Comment se mobiliser contre une idéologie si vaste qu'elle n'a pas de limites ? ... A quoi s'accrocher lorsque ce qui est puissant est aussi virtuel ?

Naomi Klein. ( "Journal d'une combattante")

 "Le vécu social muet suscite  ou accepte les verbalisations idéologiques et non l'inverse ; une idéologie ne convainc que les convaincus. Nous avons vu cela de nos yeux, si nous sommes quinquagénaires ou davantage : la découverte de la contraception a donné lieu à une comique expérimentation sociologique en conditions réelles. Avant la " pilule " , les jeunes filles respiraient dans l'air du temps et dans l'exemple de leurs compagnes les utiles vertus de pureté, de chasteté, de virginité, d'abstention sexuelle. ... Il a suffi que la pilule apparaisse pour que ces vertus disparaissent comme rosée au soleil : évaporées avec le péril, tant dans les duplex que dans les chaumières.
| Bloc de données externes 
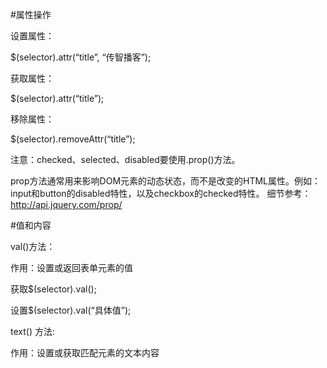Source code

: #属性操作

设置属性：

$(selector).attr(“title”, “传智播客”);

获取属性：

$(selector).attr(“title”);

移除属性：

$(selector).removeAttr(“title”); 

注意：checked、selected、disabled要使用.prop()方法。

prop方法通常用来影响DOM元素的动态状态，而不是改变的HTML属性。例如：input和button的disabled特性，以及checkbox的checked特性。
细节参考：http://api.jquery.com/prop/




#值和内容

val()方法：

作用：设置或返回表单元素的值

获取$(selector).val();

设置$(selector).val(“具体值”);

text() 方法:

作用：设置或获取匹配元素的文本内容



















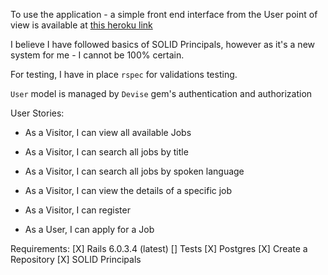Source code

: To use the application - a simple front end interface from the User point of view is available at [this heroku link](https://job-search-solution.herokuapp.com)

I believe I have followed basics of SOLID Principals, however as it's a new system for me - I cannot be 100% certain.

For testing, I have in place `rspec` for validations testing. 

`User` model is managed by `Devise` gem's authentication and authorization

User Stories:

* As a Visitor, I can view all available Jobs
* As a Visitor, I can search all jobs by title
* As a Visitor, I can search all jobs by spoken language
* As a Visitor, I can view the details of a specific job
* As a Visitor, I can register

* As a User, I can apply for a Job

Requirements:
 [X] Rails 6.0.3.4 (latest)
 [] Tests
 [X] Postgres
 [X] Create a Repository
 [X] SOLID Principals

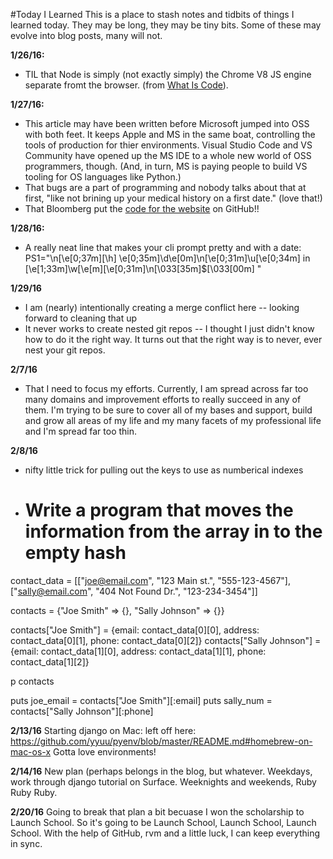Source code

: #Today I Learned
This is a place to stash notes and tidbits of things I learned today. They may be long, they may be tiny bits. Some of these may evolve into blog posts, many will not.

**1/26/16:**
* TIL that Node is simply (not exactly simply) the Chrome V8 JS engine separate fromt the browser. (from [What Is Code](http://www.bloomberg.com/graphics/2015-paul-ford-what-is-code/#grabbag)).

**1/27/16:**
* This article may have been written before Microsoft jumped into OSS with both feet. It keeps Apple and MS in the same boat, controlling the tools of production for thier environments. Visual Studio Code and VS Community have opened up the MS IDE to a whole new world of OSS programmers, though. (And, in turn, MS is paying people to build VS tooling for OS languages like Python.)
* That bugs are a part of programming and nobody talks about that at first, "like not brining up your medical history on a first date." (love that!)
* That Bloomberg put the [code for the website](https://github.com/BloombergMedia/whatiscode) on GitHub!!

**1/28/16:**
* A really neat line that makes your cli prompt pretty and with a date: PS1="\n\[\e[0;37m\][\h] \e[0;35m\]\d\e[0m\]\n\[\e[0;31m\]\u\[\e[0;34m\] in \[\e[1;33m\]\w\[\e[m\]\[\e[0;31m\]\n\[\033[35m\]$\[\033[00m\] "

**1/29/16**
* I am (nearly) intentionally creating a merge conflict here -- looking forward to cleaning that up
* It never works to create nested git repos -- I thought I just didn't know how to do it the right way. It turns out that the right way is to never, ever nest your git repos.

**2/7/16**
* That I need to focus my efforts. Currently, I am spread across far too many domains and improvement efforts to really succeed in any of them. I'm trying to be sure to cover all of my bases and support, build and grow all areas of my life and my many facets of my professional life and I'm spread far too thin.

**2/8/16**
* nifty little trick for pulling out the keys to use as numberical indexes
* # Write a program that moves the information from the array in to the empty hash

contact_data = [["joe@email.com", "123 Main st.", "555-123-4567"],
                 ["sally@email.com", "404 Not Found Dr.", "123-234-3454"]]

contacts = {"Joe Smith" => {}, "Sally Johnson" => {}} 

contacts["Joe Smith"] = {email: contact_data[0][0], address: contact_data[0][1], phone: contact_data[0][2]}
contacts["Sally Johnson"] = {email: contact_data[1][0], address: contact_data[1][1], phone: contact_data[1][2]}

p contacts

puts joe_email = contacts["Joe Smith"][:email]
puts sally_num = contacts["Sally Johnson"][:phone]

**2/13/16**
Starting django on Mac:
left off here: https://github.com/yyuu/pyenv/blob/master/README.md#homebrew-on-mac-os-x
Gotta love environments!

**2/14/16**
New plan (perhaps belongs in the blog, but whatever. Weekdays, work through django tutorial on Surface. Weeknights and weekends, Ruby Ruby Ruby.

**2/20/16**
Going to break that plan a bit becuase I won the scholarship to Launch School. So it's going to be Launch School, Launch School, Launch School. With the help of GitHub, rvm and a little luck, I can keep everything in sync.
Leur effacement nous a paru si naturel que nous nous en sommes à peine aperçus, sans remarquer à cette occasion que ce n'était pas le vertuisme qui avait inculqué l'abstention, mais l'abstention qui, faute de contraception, s'était érigée en vertu."

Paul Veyne Extrait de ; " Quand notre monde est devenu chrétien "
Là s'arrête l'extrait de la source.